Document images with source code

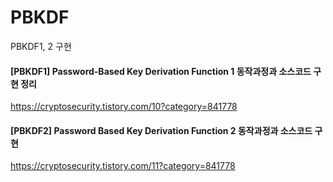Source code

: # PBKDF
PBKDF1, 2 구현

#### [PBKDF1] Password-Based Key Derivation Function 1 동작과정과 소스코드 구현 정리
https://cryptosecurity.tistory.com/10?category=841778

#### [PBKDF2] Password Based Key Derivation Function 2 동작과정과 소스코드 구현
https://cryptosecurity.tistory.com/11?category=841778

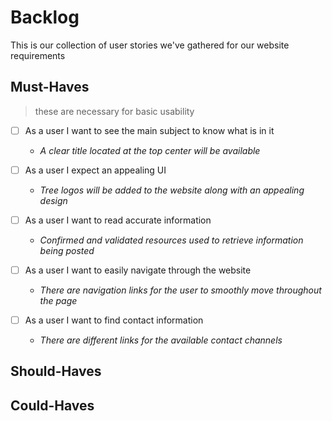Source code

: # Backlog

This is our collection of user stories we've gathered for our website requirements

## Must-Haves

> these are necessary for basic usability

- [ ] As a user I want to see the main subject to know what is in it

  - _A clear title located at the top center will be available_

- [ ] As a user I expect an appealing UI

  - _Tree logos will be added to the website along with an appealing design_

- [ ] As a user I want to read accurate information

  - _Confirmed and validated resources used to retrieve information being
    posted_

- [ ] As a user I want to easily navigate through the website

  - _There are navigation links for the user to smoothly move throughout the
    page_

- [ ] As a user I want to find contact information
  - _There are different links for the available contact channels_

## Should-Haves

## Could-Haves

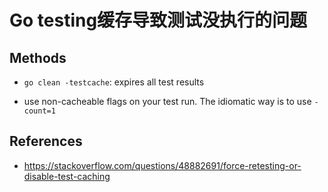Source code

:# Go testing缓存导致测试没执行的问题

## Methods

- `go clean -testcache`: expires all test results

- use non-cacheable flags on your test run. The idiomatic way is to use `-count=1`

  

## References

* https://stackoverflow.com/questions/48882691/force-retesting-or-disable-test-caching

▸ **What to do**: If any image appears in the entries, omit it and return the rest verbatim.

▸ **Answer section**:
Source code

: # PBKDF
PBKDF1, 2 구현

#### [PBKDF1] Password-Based Key Derivation Function 1 동작과정과 소스코드 구현 정리
https://cryptosecurity.tistory.com/10?category=841778

#### [PBKDF2] Password Based Key Derivation Function 2 동작과정과 소스코드 구현
https://cryptosecurity.tistory.com/11?category=841778

Source code

: # Backlog

This is our collection of user stories we've gathered for our website requirements

## Must-Haves

> these are necessary for basic usability

- [ ] As a user I want to see the main subject to know what is in it

  - _A clear title located at the top center will be available_

- [ ] As a user I expect an appealing UI

  - _Tree logos will be added to the website along with an appealing design_

- [ ] As a user I want to read accurate information

  - _Confirmed and validated resources used to retrieve information being
    posted_

- [ ] As a user I want to easily navigate through the website

  - _There are navigation links for the user to smoothly move throughout the
    page_

- [ ] As a user I want to find contact information
  - _There are different links for the available contact channels_

## Should-Haves

## Could-Haves

Source code

:# Go testing缓存导致测试没执行的问题

## Methods

- `go clean -testcache`: expires all test results

- use non-cacheable flags on your test run. The idiomatic way is to use `-count=1`

  

## References

* https://stackoverflow.com/questions/48882691/force-retesting-or-disable-test-caching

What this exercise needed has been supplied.